One good sign the short statement from the airlines suggests is that it was able to identify that there had been a breach of security controls and was quick to eject the intruder.
KonBriefing.com, which tracks cyber attacks, noted in February that the air transport industry is increasingly targeted by cyber attackers. These include denial of service attacks on the websites of airports of Western countries believed to have been committed by pro-Russian groups after the Russian invasion of Ukraine. For example last year 10 U.S. airports were hit by DDoS attacks on October 10th.
One Canadian airline hit last year was charter operator Sunwing, following a cyberattack on the airlines’ check-in service supplier, Airline Choice. Air cargo supplier Swissport was hit by a ransomware attack, as was a Montreal military contractor that makes cockpit systems integration, avionics, display solutions, and high-performance microelectronics for military and commercial aircraft.

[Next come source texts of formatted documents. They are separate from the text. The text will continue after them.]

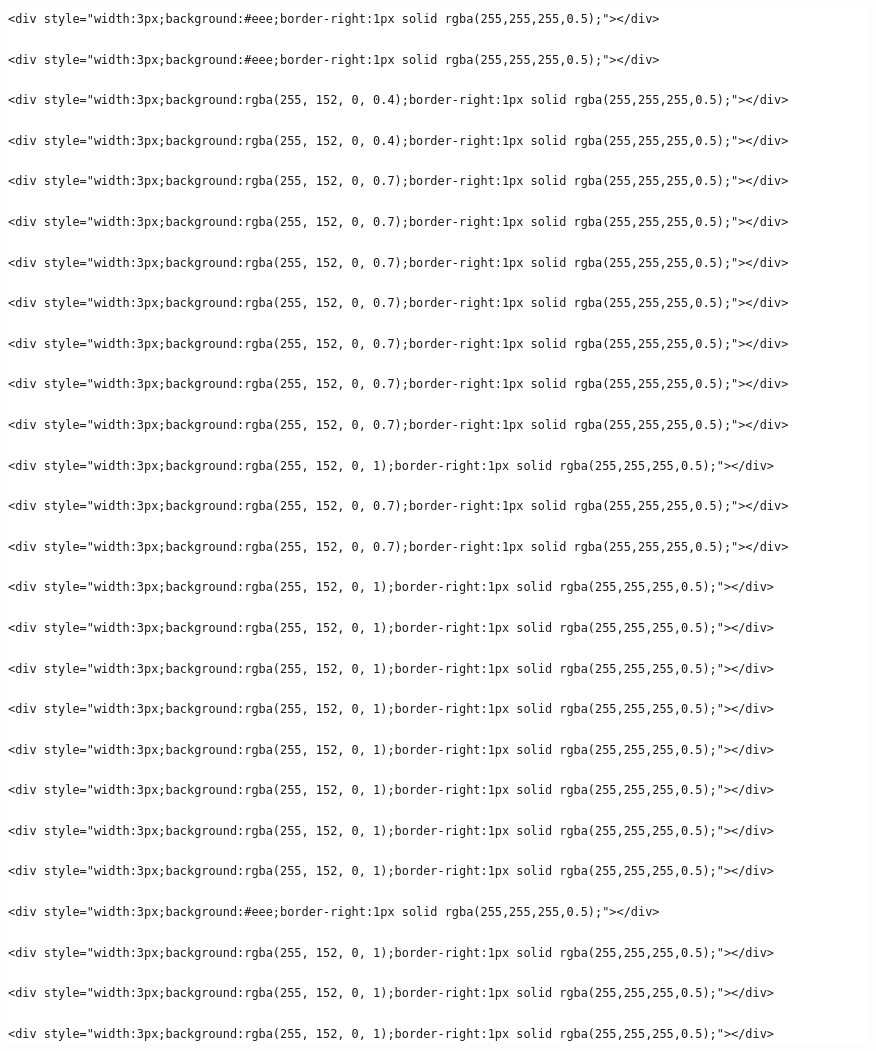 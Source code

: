     
    <div style="width:3px;background:#eee;border-right:1px solid rgba(255,255,255,0.5);"></div>
    
    <div style="width:3px;background:#eee;border-right:1px solid rgba(255,255,255,0.5);"></div>
    
    <div style="width:3px;background:rgba(255, 152, 0, 0.4);border-right:1px solid rgba(255,255,255,0.5);"></div>
    
    <div style="width:3px;background:rgba(255, 152, 0, 0.4);border-right:1px solid rgba(255,255,255,0.5);"></div>
    
    <div style="width:3px;background:rgba(255, 152, 0, 0.7);border-right:1px solid rgba(255,255,255,0.5);"></div>
    
    <div style="width:3px;background:rgba(255, 152, 0, 0.7);border-right:1px solid rgba(255,255,255,0.5);"></div>
    
    <div style="width:3px;background:rgba(255, 152, 0, 0.7);border-right:1px solid rgba(255,255,255,0.5);"></div>
    
    <div style="width:3px;background:rgba(255, 152, 0, 0.7);border-right:1px solid rgba(255,255,255,0.5);"></div>
    
    <div style="width:3px;background:rgba(255, 152, 0, 0.7);border-right:1px solid rgba(255,255,255,0.5);"></div>
    
    <div style="width:3px;background:rgba(255, 152, 0, 0.7);border-right:1px solid rgba(255,255,255,0.5);"></div>
    
    <div style="width:3px;background:rgba(255, 152, 0, 0.7);border-right:1px solid rgba(255,255,255,0.5);"></div>
    
    <div style="width:3px;background:rgba(255, 152, 0, 1);border-right:1px solid rgba(255,255,255,0.5);"></div>
    
    <div style="width:3px;background:rgba(255, 152, 0, 0.7);border-right:1px solid rgba(255,255,255,0.5);"></div>
    
    <div style="width:3px;background:rgba(255, 152, 0, 0.7);border-right:1px solid rgba(255,255,255,0.5);"></div>
    
    <div style="width:3px;background:rgba(255, 152, 0, 1);border-right:1px solid rgba(255,255,255,0.5);"></div>
    
    <div style="width:3px;background:rgba(255, 152, 0, 1);border-right:1px solid rgba(255,255,255,0.5);"></div>
    
    <div style="width:3px;background:rgba(255, 152, 0, 1);border-right:1px solid rgba(255,255,255,0.5);"></div>
    
    <div style="width:3px;background:rgba(255, 152, 0, 1);border-right:1px solid rgba(255,255,255,0.5);"></div>
    
    <div style="width:3px;background:rgba(255, 152, 0, 1);border-right:1px solid rgba(255,255,255,0.5);"></div>
    
    <div style="width:3px;background:rgba(255, 152, 0, 1);border-right:1px solid rgba(255,255,255,0.5);"></div>
    
    <div style="width:3px;background:rgba(255, 152, 0, 1);border-right:1px solid rgba(255,255,255,0.5);"></div>
    
    <div style="width:3px;background:rgba(255, 152, 0, 1);border-right:1px solid rgba(255,255,255,0.5);"></div>
    
    <div style="width:3px;background:#eee;border-right:1px solid rgba(255,255,255,0.5);"></div>
    
    <div style="width:3px;background:rgba(255, 152, 0, 1);border-right:1px solid rgba(255,255,255,0.5);"></div>
    
    <div style="width:3px;background:rgba(255, 152, 0, 1);border-right:1px solid rgba(255,255,255,0.5);"></div>
    
    <div style="width:3px;background:rgba(255, 152, 0, 1);border-right:1px solid rgba(255,255,255,0.5);"></div>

David Shipley, CEO of New Brunswick’s Beauceron Security and a regular guest commentator on ITWC’s Cyber Security Today podcast, hoped Air Canada can share more about this hack soon. “There could be lots of valuable lessons for other organizations and I’d love to see us move away from victims feeling like they can’t be more open about incidents for fear of being blamed,” he said in an email.
“Based on the statement, it looks like they had a decent response plan and good containment of the incident. Any organization can get hacked, period. It’s how we respond and how we can help each other learn collectively that’s most important.”